- _Task directions_:
Give the number of lines in the listing that contain the word "unsaturated", and nothing besides.

+ + + +

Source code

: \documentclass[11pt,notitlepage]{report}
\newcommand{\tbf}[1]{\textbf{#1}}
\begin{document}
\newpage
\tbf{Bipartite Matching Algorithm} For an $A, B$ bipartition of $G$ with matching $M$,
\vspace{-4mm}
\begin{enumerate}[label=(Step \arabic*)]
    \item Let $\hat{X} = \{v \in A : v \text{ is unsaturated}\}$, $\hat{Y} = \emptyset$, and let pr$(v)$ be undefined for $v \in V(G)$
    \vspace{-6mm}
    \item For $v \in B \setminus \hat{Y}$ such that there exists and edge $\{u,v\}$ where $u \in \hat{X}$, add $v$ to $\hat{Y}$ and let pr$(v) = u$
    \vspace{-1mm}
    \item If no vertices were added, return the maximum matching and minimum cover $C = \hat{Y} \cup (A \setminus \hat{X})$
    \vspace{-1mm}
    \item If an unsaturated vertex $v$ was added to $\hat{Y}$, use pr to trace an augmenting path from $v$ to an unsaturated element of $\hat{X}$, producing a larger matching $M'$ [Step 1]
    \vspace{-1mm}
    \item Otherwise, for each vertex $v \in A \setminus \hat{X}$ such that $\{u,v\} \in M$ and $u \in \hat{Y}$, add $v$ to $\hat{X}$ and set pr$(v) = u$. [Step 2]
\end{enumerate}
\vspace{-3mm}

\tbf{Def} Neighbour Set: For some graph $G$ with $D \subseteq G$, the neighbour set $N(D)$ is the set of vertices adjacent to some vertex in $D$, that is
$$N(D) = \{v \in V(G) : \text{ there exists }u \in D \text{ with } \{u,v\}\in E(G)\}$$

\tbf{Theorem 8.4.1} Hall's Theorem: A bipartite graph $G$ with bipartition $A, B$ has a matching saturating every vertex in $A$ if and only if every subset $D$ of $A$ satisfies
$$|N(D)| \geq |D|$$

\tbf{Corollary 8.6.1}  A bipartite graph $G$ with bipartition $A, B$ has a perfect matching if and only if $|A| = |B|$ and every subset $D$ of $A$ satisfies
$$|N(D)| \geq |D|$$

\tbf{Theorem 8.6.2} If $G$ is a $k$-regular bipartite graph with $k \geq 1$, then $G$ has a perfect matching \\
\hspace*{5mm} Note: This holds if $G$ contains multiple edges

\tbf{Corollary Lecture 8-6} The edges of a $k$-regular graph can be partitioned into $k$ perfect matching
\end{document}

+ + + +

- _Exercise solution_:
2